After locating the line that contains "- **6 Dimensions:**" in the data below, set down exactly that line and each one after it through the line that contains "- Divide 100 points among 4 statements", and nothing more.
--- START ---
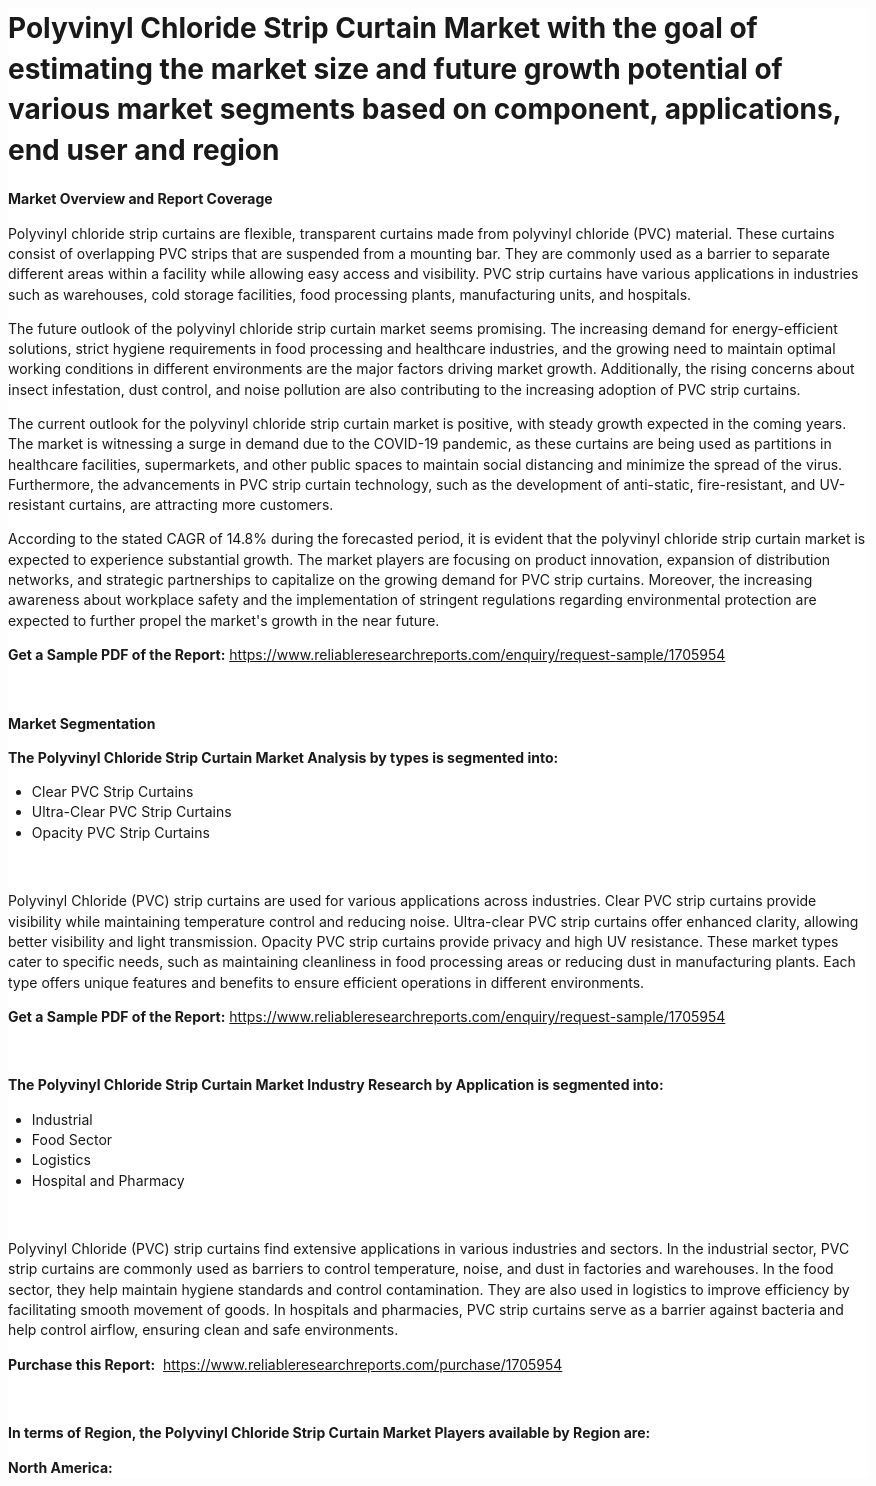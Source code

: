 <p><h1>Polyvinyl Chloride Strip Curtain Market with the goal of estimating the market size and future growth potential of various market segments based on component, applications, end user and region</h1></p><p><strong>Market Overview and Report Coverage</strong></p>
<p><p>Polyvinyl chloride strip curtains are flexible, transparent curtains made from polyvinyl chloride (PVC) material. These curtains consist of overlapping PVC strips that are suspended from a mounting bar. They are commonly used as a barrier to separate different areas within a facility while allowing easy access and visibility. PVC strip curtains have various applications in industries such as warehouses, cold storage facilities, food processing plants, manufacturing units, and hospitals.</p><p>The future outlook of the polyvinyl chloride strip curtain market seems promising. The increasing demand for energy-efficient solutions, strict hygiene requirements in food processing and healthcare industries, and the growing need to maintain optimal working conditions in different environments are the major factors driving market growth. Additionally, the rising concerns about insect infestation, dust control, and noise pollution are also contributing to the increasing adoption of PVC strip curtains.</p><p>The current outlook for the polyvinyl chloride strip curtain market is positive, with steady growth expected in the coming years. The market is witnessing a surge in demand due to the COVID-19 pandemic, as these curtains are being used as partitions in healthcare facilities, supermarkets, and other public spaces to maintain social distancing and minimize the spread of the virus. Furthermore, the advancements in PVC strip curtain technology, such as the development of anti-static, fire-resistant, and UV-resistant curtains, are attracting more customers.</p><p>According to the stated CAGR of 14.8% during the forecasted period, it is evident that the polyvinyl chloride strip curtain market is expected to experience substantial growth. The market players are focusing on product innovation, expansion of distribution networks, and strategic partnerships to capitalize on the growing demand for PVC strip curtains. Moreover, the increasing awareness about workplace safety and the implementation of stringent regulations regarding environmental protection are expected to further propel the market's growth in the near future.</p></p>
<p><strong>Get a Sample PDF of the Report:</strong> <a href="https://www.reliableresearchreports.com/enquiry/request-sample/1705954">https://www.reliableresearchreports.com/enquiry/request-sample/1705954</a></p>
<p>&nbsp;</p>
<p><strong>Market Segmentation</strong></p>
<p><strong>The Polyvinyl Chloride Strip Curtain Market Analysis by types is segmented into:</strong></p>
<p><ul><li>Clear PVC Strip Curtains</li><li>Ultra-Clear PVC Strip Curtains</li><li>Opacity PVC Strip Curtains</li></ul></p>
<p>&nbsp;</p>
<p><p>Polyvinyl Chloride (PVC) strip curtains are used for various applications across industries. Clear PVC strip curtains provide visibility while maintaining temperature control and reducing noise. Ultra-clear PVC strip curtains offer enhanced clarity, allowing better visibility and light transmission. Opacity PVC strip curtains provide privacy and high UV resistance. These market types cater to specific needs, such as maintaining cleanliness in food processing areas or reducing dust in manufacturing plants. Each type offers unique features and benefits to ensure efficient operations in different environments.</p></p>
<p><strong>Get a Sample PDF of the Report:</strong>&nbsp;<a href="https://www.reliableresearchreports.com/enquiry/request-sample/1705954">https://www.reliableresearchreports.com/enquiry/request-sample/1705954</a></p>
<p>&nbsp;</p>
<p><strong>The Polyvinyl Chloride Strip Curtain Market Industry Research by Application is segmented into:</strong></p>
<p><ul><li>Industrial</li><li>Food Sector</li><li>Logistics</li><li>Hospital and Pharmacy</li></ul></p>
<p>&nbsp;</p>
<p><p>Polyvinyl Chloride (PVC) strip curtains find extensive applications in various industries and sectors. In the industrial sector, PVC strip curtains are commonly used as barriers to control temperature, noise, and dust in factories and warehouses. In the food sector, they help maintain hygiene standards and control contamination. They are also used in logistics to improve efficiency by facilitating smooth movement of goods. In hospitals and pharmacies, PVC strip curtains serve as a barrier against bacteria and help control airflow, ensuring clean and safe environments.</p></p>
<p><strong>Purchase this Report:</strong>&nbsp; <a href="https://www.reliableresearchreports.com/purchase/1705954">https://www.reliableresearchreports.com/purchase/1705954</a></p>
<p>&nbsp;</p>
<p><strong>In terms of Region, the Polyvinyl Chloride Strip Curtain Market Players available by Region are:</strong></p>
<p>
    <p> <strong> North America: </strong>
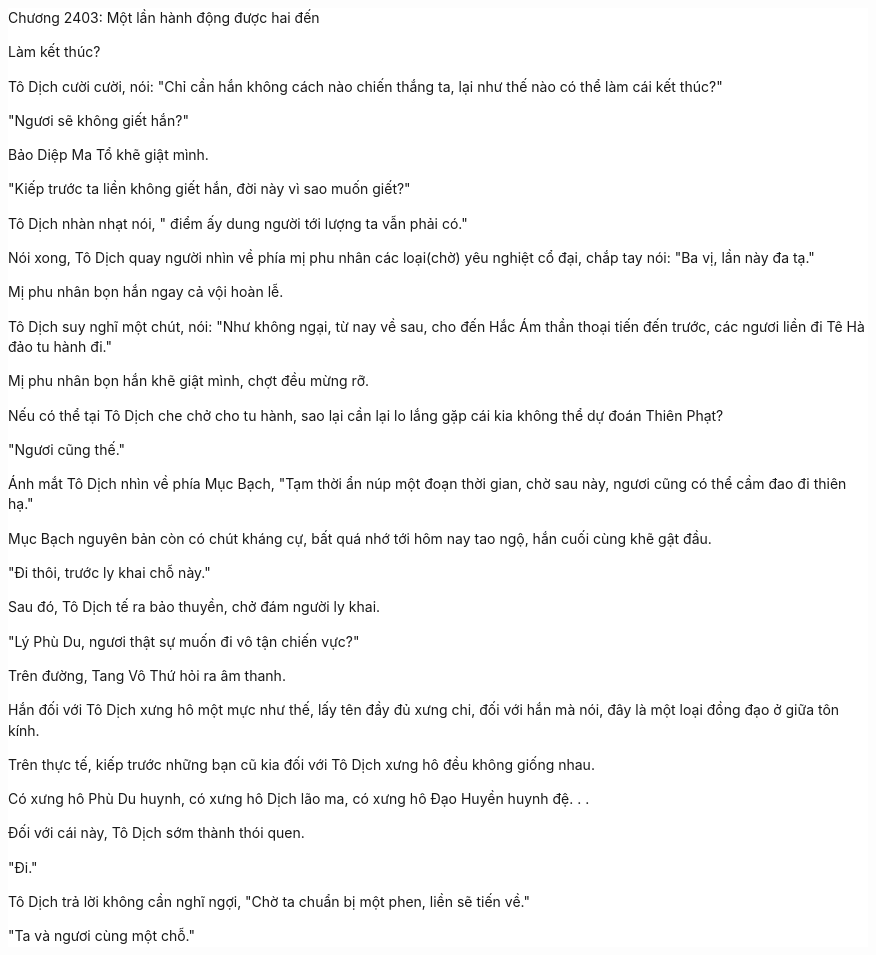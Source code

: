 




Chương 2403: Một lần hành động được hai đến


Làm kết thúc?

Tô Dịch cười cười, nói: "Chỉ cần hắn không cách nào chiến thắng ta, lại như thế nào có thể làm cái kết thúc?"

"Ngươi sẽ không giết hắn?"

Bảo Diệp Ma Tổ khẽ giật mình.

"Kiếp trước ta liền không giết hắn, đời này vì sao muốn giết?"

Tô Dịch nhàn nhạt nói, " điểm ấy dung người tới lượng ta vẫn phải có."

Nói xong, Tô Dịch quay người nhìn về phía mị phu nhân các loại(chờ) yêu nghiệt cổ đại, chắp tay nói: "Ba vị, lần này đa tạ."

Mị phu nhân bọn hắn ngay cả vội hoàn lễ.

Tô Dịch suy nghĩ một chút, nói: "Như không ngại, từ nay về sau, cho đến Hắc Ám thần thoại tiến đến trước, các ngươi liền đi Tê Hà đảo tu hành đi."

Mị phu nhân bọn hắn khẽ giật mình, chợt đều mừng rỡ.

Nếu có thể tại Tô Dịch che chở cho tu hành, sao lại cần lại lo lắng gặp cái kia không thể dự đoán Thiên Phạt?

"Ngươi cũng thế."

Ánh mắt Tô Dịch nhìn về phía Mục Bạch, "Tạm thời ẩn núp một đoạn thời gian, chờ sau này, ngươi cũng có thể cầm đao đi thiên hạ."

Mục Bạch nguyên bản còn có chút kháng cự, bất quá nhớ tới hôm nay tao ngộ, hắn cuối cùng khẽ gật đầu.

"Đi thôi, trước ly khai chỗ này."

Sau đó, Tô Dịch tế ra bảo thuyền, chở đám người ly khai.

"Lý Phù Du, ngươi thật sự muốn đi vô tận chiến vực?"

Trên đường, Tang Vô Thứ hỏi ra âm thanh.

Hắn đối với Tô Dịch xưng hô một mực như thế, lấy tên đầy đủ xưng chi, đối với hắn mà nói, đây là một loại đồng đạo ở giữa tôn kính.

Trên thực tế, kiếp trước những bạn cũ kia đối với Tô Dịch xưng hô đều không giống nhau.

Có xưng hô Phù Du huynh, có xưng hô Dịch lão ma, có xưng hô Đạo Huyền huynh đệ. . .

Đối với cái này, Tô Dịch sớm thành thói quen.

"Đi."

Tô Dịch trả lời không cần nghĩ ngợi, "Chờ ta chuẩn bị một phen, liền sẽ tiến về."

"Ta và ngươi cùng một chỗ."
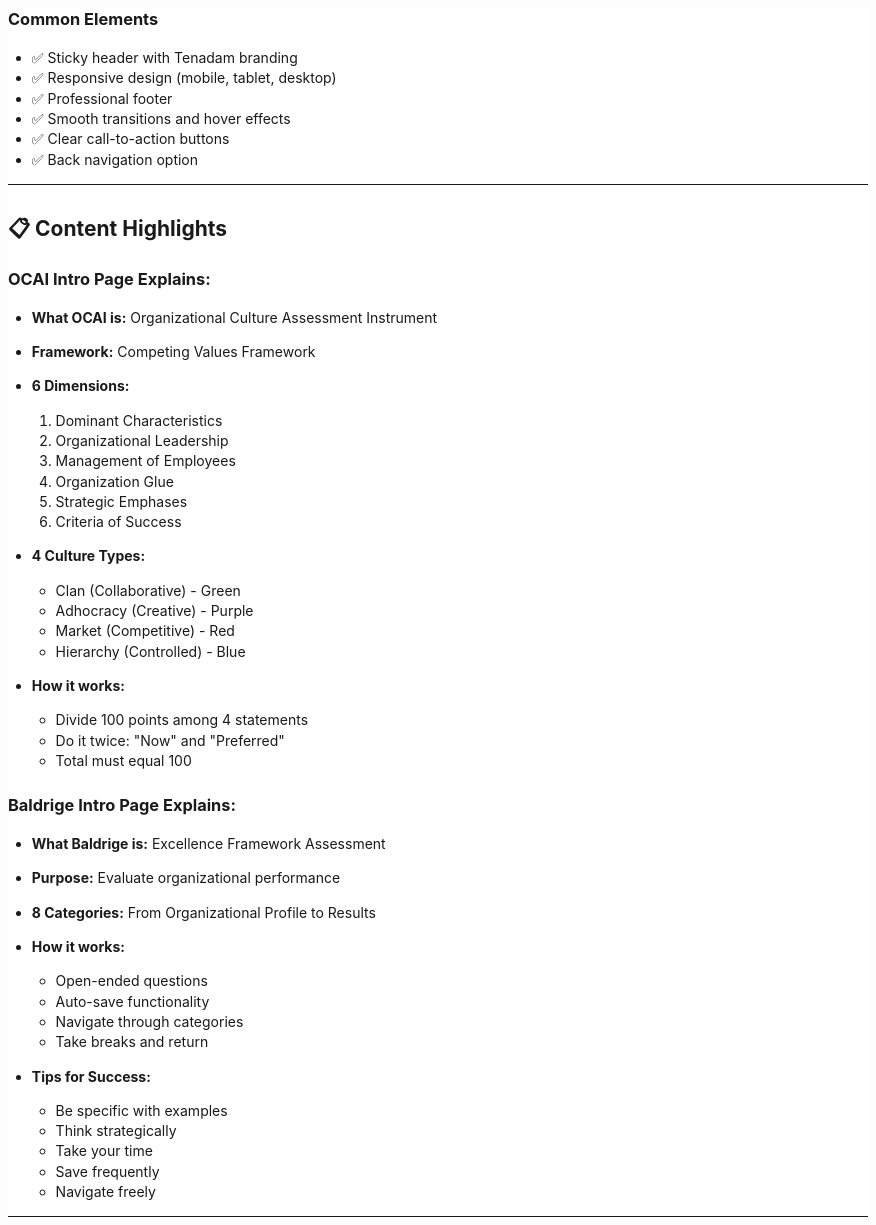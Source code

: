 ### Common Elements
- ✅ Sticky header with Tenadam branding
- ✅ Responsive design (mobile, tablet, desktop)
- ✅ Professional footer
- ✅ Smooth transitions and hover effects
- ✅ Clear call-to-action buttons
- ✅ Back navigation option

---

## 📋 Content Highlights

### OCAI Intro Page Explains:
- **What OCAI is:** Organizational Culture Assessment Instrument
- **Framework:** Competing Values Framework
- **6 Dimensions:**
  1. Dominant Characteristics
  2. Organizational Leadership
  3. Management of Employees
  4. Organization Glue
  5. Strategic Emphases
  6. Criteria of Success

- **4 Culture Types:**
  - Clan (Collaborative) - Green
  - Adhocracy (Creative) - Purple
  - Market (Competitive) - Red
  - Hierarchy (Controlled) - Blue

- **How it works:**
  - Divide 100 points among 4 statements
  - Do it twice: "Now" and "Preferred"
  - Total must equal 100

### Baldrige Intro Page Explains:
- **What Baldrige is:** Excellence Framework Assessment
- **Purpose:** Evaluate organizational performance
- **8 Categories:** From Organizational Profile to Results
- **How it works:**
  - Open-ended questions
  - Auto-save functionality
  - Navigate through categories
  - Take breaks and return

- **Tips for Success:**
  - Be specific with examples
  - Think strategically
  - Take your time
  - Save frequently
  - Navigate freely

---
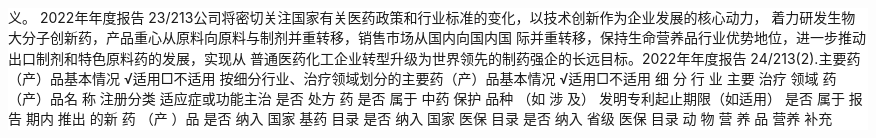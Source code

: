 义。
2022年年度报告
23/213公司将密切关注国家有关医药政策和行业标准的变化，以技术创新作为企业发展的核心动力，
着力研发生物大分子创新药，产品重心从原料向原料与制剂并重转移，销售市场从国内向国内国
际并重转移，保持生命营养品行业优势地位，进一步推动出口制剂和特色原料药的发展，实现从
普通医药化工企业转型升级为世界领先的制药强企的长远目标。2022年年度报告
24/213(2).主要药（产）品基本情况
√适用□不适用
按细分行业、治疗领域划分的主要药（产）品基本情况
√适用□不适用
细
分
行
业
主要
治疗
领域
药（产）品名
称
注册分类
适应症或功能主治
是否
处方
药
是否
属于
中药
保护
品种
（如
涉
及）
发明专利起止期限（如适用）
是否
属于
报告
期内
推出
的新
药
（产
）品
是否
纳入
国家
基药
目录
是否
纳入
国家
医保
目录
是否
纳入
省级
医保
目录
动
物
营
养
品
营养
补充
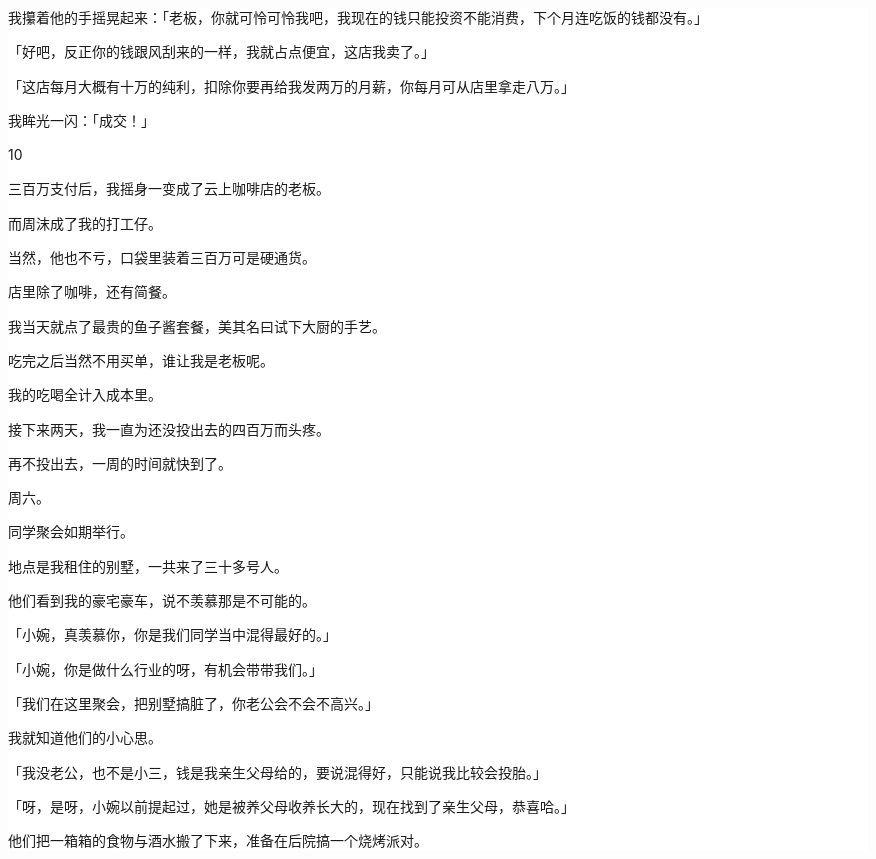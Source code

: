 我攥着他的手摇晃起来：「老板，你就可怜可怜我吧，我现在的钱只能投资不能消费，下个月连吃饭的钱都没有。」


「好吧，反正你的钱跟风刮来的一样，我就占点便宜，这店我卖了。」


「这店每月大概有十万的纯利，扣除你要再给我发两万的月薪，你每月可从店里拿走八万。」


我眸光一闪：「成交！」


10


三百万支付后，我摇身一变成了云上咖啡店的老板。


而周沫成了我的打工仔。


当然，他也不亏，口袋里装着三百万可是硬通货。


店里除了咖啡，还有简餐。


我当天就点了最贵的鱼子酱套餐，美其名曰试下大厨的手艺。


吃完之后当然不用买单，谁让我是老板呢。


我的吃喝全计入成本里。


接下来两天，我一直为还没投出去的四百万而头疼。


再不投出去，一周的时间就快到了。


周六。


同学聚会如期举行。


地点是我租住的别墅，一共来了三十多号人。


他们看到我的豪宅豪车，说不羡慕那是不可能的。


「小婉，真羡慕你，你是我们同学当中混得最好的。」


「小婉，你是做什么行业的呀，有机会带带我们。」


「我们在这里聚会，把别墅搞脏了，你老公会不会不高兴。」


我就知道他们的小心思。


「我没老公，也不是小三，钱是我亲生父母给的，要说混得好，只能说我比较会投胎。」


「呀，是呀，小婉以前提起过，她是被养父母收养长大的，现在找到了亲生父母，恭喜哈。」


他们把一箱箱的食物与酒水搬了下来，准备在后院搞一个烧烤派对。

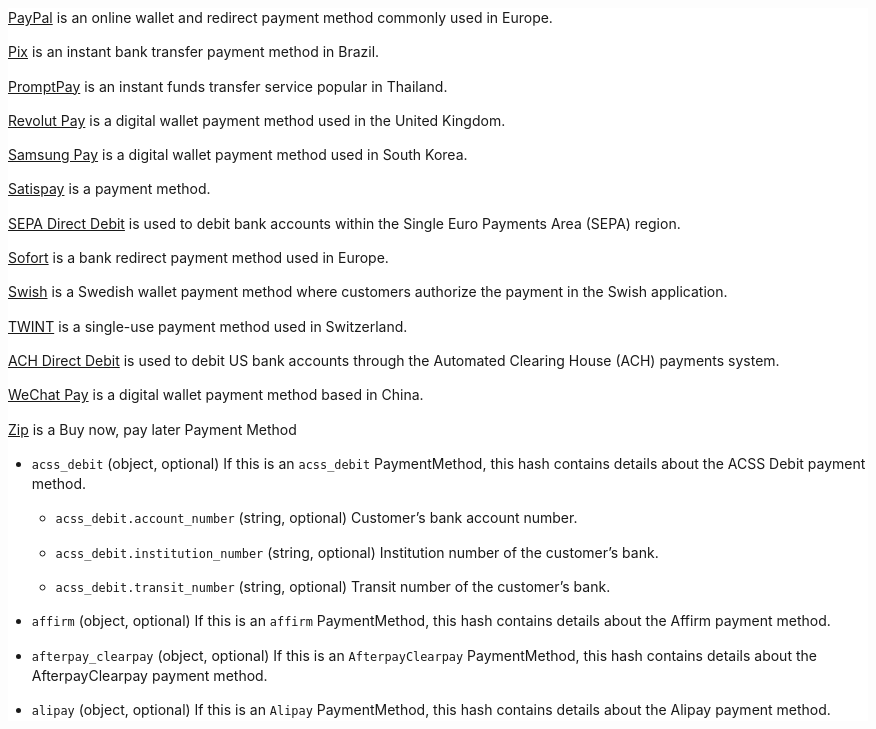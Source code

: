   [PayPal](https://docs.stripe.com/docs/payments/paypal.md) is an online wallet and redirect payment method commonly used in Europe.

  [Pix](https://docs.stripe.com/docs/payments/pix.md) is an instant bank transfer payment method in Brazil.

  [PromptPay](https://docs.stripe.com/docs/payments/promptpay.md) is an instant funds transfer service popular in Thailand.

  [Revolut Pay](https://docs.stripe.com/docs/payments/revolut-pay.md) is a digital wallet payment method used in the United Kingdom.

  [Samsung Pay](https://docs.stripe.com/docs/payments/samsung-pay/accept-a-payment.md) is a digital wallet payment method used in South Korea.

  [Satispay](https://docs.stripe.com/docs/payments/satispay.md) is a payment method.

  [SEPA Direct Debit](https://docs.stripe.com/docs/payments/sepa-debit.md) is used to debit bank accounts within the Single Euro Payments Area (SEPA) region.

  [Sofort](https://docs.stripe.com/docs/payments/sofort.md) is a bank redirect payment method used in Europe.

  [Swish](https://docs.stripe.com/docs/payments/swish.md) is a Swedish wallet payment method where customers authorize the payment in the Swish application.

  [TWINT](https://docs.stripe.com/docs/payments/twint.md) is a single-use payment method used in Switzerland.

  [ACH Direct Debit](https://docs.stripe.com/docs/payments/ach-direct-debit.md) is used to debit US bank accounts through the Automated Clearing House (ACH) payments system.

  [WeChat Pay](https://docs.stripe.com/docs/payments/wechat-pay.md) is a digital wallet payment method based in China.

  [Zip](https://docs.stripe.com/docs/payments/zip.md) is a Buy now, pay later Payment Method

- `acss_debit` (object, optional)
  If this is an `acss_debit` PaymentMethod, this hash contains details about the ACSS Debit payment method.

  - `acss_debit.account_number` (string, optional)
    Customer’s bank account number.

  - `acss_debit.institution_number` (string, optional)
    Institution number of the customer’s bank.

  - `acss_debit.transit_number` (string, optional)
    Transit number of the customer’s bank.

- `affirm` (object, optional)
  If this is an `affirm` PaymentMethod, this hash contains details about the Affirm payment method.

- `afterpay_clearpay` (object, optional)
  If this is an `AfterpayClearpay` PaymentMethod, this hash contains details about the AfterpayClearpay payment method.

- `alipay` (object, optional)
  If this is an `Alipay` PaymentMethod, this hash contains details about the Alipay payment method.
--- END ---
» **Result of this exercise**:
- **6 Dimensions:**
  1. Dominant Characteristics
  2. Organizational Leadership
  3. Management of Employees
  4. Organization Glue
  5. Strategic Emphases
  6. Criteria of Success

- **4 Culture Types:**
  - Clan (Collaborative) - Green
  - Adhocracy (Creative) - Purple
  - Market (Competitive) - Red
  - Hierarchy (Controlled) - Blue

- **How it works:**
  - Divide 100 points among 4 statements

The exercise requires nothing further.